Crawford made the initial allegation that Megan isn’t from Houston during an Instagram Live session, where he addressed the current situation with the rapper, who is currently suing the record label. The Traumazine rapper first signed with 1501 in early 2018, and later signed a management deal with Roc Nation in September 2019.

“When my mama died I knew a bunch of hood n***as who just started a label for the FIRST time were not gonna be able to manage me PROPERLY so I got with Roc,” she wrote in a second tweet. “By this time I was a bigger artist and I asked to renegotiate… NOT LEAVE what was wrong with that? That man is GREEDY.”

Megan is suing 1501 in an effort to part ways with the Houston-based label, with her attorneys arguing that she has “satisfied all option periods” stipulated in her contract since dropping Traumazine. However, 1501 has countered that she hasn’t filled her contractual obligations, and argued that her Something for the Hotties project does not constitute as an “album” as defined in the recording agreement she signed.

“Like for this man to keep getting on the internet with his back up to talk like he made me is ridiculous,” she added. “Was you writing my songs? Were you with me in my dorm room recording me rapping? What abt all that rapping out side my mamma car? Think cyphers?? I ain’t even know YOU.” In a follow-up tweet, she added, “If you wanna be REALLL I DEVELOPED 1501.”

She went on to accuse Crawford of talking “so much shit” about Rap-A-Lot founder J Prince, who she said he’s now good friends with. “I only respond when people say my name so all them weirdo comments abt ‘I’m looking for sympathy and attention’ is DEAD,” she wrote. “Talk to me & Ima talk back when I feel like it I don’t need validation from the internet but I’m not weak either … beat me in court not the comment section.”

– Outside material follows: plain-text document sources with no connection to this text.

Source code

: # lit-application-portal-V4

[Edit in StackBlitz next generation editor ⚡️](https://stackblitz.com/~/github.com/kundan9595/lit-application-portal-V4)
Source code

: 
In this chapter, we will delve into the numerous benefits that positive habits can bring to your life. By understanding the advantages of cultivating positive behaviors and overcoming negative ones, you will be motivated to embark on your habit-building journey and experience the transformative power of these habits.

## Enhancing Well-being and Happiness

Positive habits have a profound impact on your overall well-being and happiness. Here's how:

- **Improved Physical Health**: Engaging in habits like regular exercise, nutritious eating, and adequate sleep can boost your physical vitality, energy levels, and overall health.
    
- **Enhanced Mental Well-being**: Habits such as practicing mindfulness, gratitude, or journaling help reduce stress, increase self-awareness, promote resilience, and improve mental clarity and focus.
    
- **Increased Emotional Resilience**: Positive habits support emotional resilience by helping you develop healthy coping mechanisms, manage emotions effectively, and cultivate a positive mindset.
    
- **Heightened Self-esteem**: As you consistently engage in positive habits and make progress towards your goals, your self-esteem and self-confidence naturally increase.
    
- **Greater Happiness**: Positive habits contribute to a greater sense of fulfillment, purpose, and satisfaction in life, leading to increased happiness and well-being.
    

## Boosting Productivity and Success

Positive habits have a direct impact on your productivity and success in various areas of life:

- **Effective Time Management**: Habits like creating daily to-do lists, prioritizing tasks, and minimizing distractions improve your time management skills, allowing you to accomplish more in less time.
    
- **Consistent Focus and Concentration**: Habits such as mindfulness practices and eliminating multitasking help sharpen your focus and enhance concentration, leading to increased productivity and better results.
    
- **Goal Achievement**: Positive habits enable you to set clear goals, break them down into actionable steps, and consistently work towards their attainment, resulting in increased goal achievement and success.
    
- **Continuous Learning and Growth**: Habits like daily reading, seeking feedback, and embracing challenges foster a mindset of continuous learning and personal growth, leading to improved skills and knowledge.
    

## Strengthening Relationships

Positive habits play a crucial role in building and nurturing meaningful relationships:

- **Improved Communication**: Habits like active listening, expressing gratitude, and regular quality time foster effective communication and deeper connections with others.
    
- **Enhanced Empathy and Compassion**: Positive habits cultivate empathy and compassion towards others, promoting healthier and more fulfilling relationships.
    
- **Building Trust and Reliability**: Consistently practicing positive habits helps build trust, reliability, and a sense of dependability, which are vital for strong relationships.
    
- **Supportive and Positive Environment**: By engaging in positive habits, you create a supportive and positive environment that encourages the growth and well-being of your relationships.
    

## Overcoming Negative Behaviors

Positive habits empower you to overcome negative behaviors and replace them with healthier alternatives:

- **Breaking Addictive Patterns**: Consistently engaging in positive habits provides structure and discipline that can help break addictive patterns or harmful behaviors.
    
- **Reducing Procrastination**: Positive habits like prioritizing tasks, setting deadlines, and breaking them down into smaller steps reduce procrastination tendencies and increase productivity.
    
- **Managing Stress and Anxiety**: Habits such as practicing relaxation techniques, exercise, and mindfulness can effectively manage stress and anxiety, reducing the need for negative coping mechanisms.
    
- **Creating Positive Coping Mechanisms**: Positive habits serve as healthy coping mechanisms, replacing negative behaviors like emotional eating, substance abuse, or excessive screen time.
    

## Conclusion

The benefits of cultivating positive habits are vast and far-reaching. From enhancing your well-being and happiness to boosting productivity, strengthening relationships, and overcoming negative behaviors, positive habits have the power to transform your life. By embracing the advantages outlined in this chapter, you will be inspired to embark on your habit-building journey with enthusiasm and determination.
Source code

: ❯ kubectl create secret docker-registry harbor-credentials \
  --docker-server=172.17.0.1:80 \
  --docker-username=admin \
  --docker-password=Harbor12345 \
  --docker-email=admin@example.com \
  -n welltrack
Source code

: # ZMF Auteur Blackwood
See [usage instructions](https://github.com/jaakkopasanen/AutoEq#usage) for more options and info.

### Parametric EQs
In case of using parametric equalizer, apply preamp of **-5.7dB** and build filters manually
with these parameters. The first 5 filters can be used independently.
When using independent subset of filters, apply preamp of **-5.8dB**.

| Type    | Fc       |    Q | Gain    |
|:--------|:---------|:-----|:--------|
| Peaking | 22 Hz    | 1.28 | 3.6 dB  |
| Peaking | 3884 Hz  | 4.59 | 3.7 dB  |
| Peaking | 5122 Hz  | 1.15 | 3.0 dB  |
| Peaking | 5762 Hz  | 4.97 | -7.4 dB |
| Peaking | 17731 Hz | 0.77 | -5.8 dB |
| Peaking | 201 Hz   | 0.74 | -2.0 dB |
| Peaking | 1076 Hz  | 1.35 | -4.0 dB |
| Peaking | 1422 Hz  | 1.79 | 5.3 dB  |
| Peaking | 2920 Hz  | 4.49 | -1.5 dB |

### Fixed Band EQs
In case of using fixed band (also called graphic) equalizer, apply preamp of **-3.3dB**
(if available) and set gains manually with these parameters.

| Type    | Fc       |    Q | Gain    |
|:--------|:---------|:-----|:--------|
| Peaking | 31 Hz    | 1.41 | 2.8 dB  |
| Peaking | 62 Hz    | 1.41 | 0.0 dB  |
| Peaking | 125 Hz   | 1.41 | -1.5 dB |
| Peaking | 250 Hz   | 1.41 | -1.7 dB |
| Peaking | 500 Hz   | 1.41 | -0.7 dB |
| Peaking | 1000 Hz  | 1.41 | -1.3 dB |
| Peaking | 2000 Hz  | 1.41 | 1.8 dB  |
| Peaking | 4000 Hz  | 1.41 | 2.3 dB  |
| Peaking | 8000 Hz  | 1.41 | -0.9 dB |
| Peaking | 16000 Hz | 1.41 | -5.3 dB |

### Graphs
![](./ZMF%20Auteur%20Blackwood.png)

Directly responding to the allegation that she’s not from Houston, since he never saw her playing anywhere when she was younger, she replied, “Sir I would hope 42 year old men couldn’t tell you where I was playing at as a kid.”

“Now I’m just a made up character from Houston? Nobody in Houston knows me ? I just started ‘claiming Houston’ when I got famous.. like it ain’t school pictures and some more shit out in the world,” she also wrote.

Ending her run of tweets on the subject, Megan concluded, “im done responding ? stop bringing up where I’m from and bring me my MONEY gn internet.”

In a recent Instagram Live stream, Crawford said, “Y’all so real but you ain’t never in Houston.”

“You wanna put Sauce Walka and ‘nem on the project because you ain’t been around and you want everybody to think, ‘Oh, you H-Town, you 90 Southside.’ What I’m hearing, you ain’t even from the Southside,” he said. “Megan from H-Town? Megan from San Antonio. Don’t nobody got a Dead End story about Megan. Go find one.”

J Prince, in an extensive post shared on Instagram, defended Crawford after Megan attacked his character and denied his allegations.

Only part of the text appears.